Her Ramazan’da sorulan ve tartışılan konudur oruç. Özellikle profesyonel düzeyde spor yapanlarımızın ne yapacakları hakkında cevap bulamadıkları durumda iş antrenörlere kalmaktadır.
Antrenörler ise bir tarafta performans endişesi, diğer tarafta sporcularının inançları gereği yapmak istedikleri bu ibadet arasında sıkışıp kalmaktadırlar. Çözüm için neler yapılabilir diye arandığında ortaya çok farklı sonuçlar çıkmaktadır.

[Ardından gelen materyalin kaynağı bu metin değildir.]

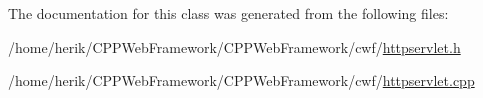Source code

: The documentation for this class was generated from the following files\+:\begin{DoxyCompactItemize}
\item 
/home/herik/\+C\+P\+P\+Web\+Framework/\+C\+P\+P\+Web\+Framework/cwf/\hyperlink{httpservlet_8h}{httpservlet.\+h}\item 
/home/herik/\+C\+P\+P\+Web\+Framework/\+C\+P\+P\+Web\+Framework/cwf/\hyperlink{httpservlet_8cpp}{httpservlet.\+cpp}\end{DoxyCompactItemize}
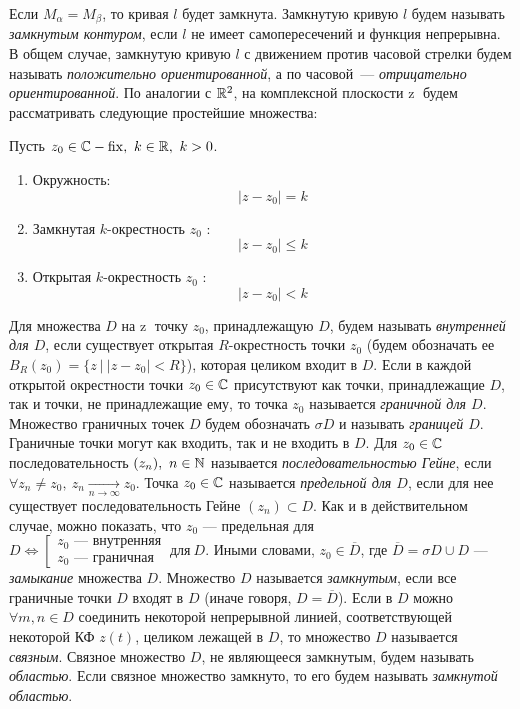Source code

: \documentclass[../../main.tex]{subfiles}
\begin{document}
Если  $M_{\alpha} = M_{\beta}$, то кривая $l$ будет замкнута. 
Замкнутую кривую  $l$ будем называть \emph{замкнутым контуром},
если $l$ не имеет самопересечений и функция непрерывна. В общем
случае, замкнутую кривую  $l$ с движением против часовой стрелки
будем называть \emph{положительно ориентированной}, 
а по часовой~---
\emph{отрицательно ориентированной}. По аналогии  с $\mathbb{R}^2$,
 на комплексной плоскости  \textcircled{z} будем рассматривать следующие  
 простейшие множества:

Пусть $z_0\in \mathbb{C} - \operatorname{fix},\ k \in \mathbb{R},\ k > 0$.
\begin{enumerate}
\item Окружность: \[  |z - z_0| = k\] 
\item Замкнутая $k$-окрестность $z_0$ : \[ |z - z_0| \leq k\] 
\item Открытая $k$-окрестность $z_0$ : \[ |z - z_0| < k\] 
\end{enumerate}

Для множества $D$ на \textcircled{z} точку $z_0$, принадлежащую  $D$, 
будем называть \emph{внутренней для  $D$}, если существует открытая 
$R$-окрестность точки $z_0$ (будем обозначать ее
$B_R(z_0) = \{ z\ |\  |z - z_0| < R \}$), которая целиком входит в  $D$.
Если в каждой открытой окрестности точки 
$z_0 \in \mathbb{C}$ присутствуют как точки, принадлежащие $D$, 
так и точки, не принадлежащие ему, то точка $z_0$ называется 
\emph{граничной для $D$}.
Множество граничных точек $D$ будем обозначать $\sigma\!{D}$ и 
называть \emph{границей $D$}.
Граничные точки могут как входить, так и не входить в $D$. Для $z_0 \in \mathbb{C}$
последовательность
$(z_n),\ n\in\mathbb{N}$ называется \emph{последовательностью Гейне}, если $\forall
z_n\neq z_0, \ z_n \underset{n \longrightarrow \infty}{\longrightarrow} z_0 $.
 Точка $z_0 \in \mathbb{C}$ называется \emph{предельной для $D$},
если для нее существует последовательность Гейне $(z_n) \subset D$. Как и в
действительном случае, можно показать,
 что $z_0$ --- предельная для $D \iff
 \left[\begin{aligned} 
  z_0 \text{ --- внутренняя} \\
  z_0 \text{ --- граничная}
\end{aligned}\right. \ \text{для}\ D$. Иными словами, $z_0 \in \overline{D}$, 
где
$\overline{D} = \sigma\!{D}\cup D$ --- \emph{замыкание} множества $D$.
 Множество $D$ называется \emph{замкнутым}, если все граничные точки $D$
 входят в $D$ (иначе говоря, $D = \overline{D}$). 
Если в $D$ можно $\forall m, n \in D$ соединить некоторой непрерывной линией,
соответствующей некоторой
 КФ $z(t)$, целиком лежащей в $D$, то множество $D$ называется  \emph{связным}.
Связное множество $D$, не являющееся замкнутым, будем называть \emph{областью}.
Если связное множество замкнуто, то его будем называть \emph{замкнутой
областью}.
 
\end{document}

Çoğu elit sporcu eğer çok yakında bir yarışması ya da maçı varsa oruç tutmamaktadır. Çünkü normal günlük yeme programı değişmekte, özellikle sıvı ve elektrolit dediğimiz madensel tuzların alımında sıkıntılar yaşanmaktadır. Günde birkaç kez yeme ve içme alışkanlığı kazanmış sporcuların birden sabah ve akşam iki kez yemekle karşılaşması aslında tolere edilebilir alışkanlık haline getirilebilir. Ancak metabolizmanın buna adapte olması kişiden kişiye değişebilir. Sıkıntı, yüksek ısı ve nem koşulları altında yapılan ağır egzersizlere karşı vücudun vereceği cevapların bilinmezliğinde saklıdır.

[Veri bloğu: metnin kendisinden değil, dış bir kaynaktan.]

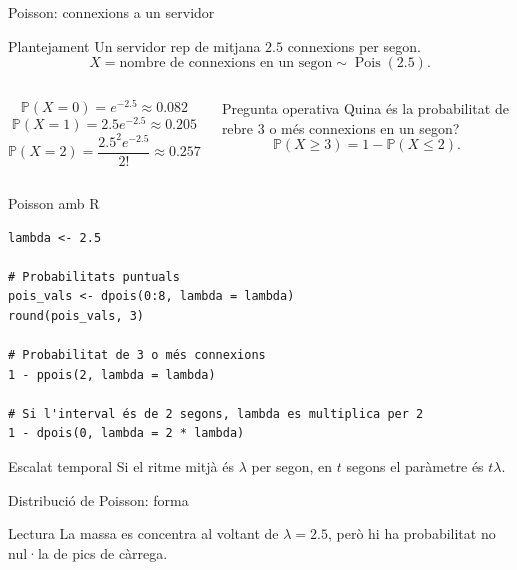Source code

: \documentclass[10pt,aspectratio=169]{beamer}
\newcommand{\Prob}{\mathbb{P}}
\begin{document}
\begin{frame}{Poisson: connexions a un servidor}
\begin{block}{Plantejament}
Un servidor rep de mitjana $2.5$ connexions per segon.
\[
X=\text{nombre de connexions en un segon}\sim \operatorname{Pois}(2.5).
\]
\end{block}
\begin{columns}[T]
\[
\Prob(X=0)=e^{-2.5}\approx 0.082
\]
\[
\Prob(X=1)=2.5e^{-2.5}\approx 0.205
\]
\[
\Prob(X=2)=\frac{2.5^2e^{-2.5}}{2!}\approx 0.257
\]
\begin{alertblock}{Pregunta operativa}
Quina és la probabilitat de rebre 3 o més connexions en un segon?
\[
\Prob(X\geq 3)=1-\Prob(X\leq 2).
\]
\end{alertblock}
\end{columns}
\end{frame}

\begin{frame}[fragile]{Poisson amb R}
\begin{lstlisting}
lambda <- 2.5

# Probabilitats puntuals
pois_vals <- dpois(0:8, lambda = lambda)
round(pois_vals, 3)

# Probabilitat de 3 o més connexions
1 - ppois(2, lambda = lambda)

# Si l'interval és de 2 segons, lambda es multiplica per 2
1 - dpois(0, lambda = 2 * lambda)
\end{lstlisting}

\begin{block}{Escalat temporal}
Si el ritme mitjà és $\lambda$ per segon, en $t$ segons el paràmetre és $t\lambda$.
\end{block}
\end{frame}

\begin{frame}{Distribució de Poisson: forma}
\begin{center}
\end{center}
\begin{alertblock}{Lectura}
La massa es concentra al voltant de $\lambda=2.5$, però hi ha probabilitat no nul·la de pics de càrrega.
\end{alertblock}
\end{frame}
\end{document}

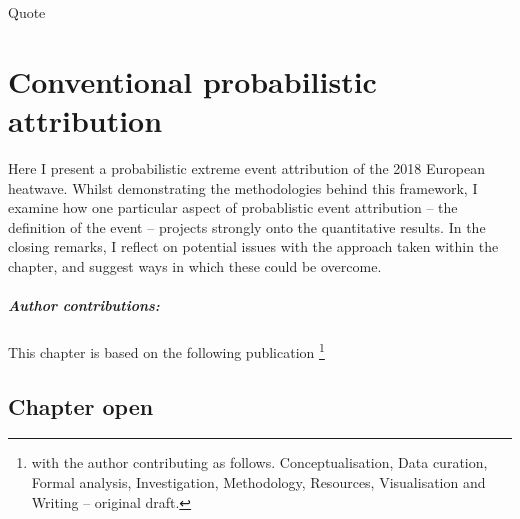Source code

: \begin{savequote}[8cm]
    Quote
\end{savequote}
    
\chapter{\label{ch1}Conventional probabilistic attribution} 

Here I present a probabilistic extreme event attribution of the 2018 European heatwave. Whilst demonstrating the methodologies behind this framework, I examine how one particular aspect of probablistic event attribution -- the definition of the event -- projects strongly onto the quantitative results. In the closing remarks, I reflect on potential issues with the approach taken within the chapter, and suggest ways in which these could be overcome.
\small\paragraph{Author contributions:} This chapter is based on the following publication \footnote{with the author contributing as follows. Conceptualisation, Data curation, Formal analysis, Investigation, Methodology, Resources, Visualisation and Writing -- original draft.} \par\vspace{1em}

\clearpage

\minitoc

\clearpage

\section{Chapter open}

Deneyimli teknik adamlar, özellikle futbol antrenmanları yapacaklarsa sporcularını Ramazan koşullarına önceden alıştırmaktadırlar. Sabahları erken kahvaltı ile güne başlatıyorlar. Kahvaltı bitiminde biraz fazla miktarda su almalarını tavsiye ediyorlar ve mutlaka kontrollü miktarlarda olması konusunda hassasiyet gösteriyorlar. Akşama ise serinde bir antrenman yaptırıp ardından yine çok dikkatle hazırlanmış bir diyet programının uygulanmasını tercih ediyorlar.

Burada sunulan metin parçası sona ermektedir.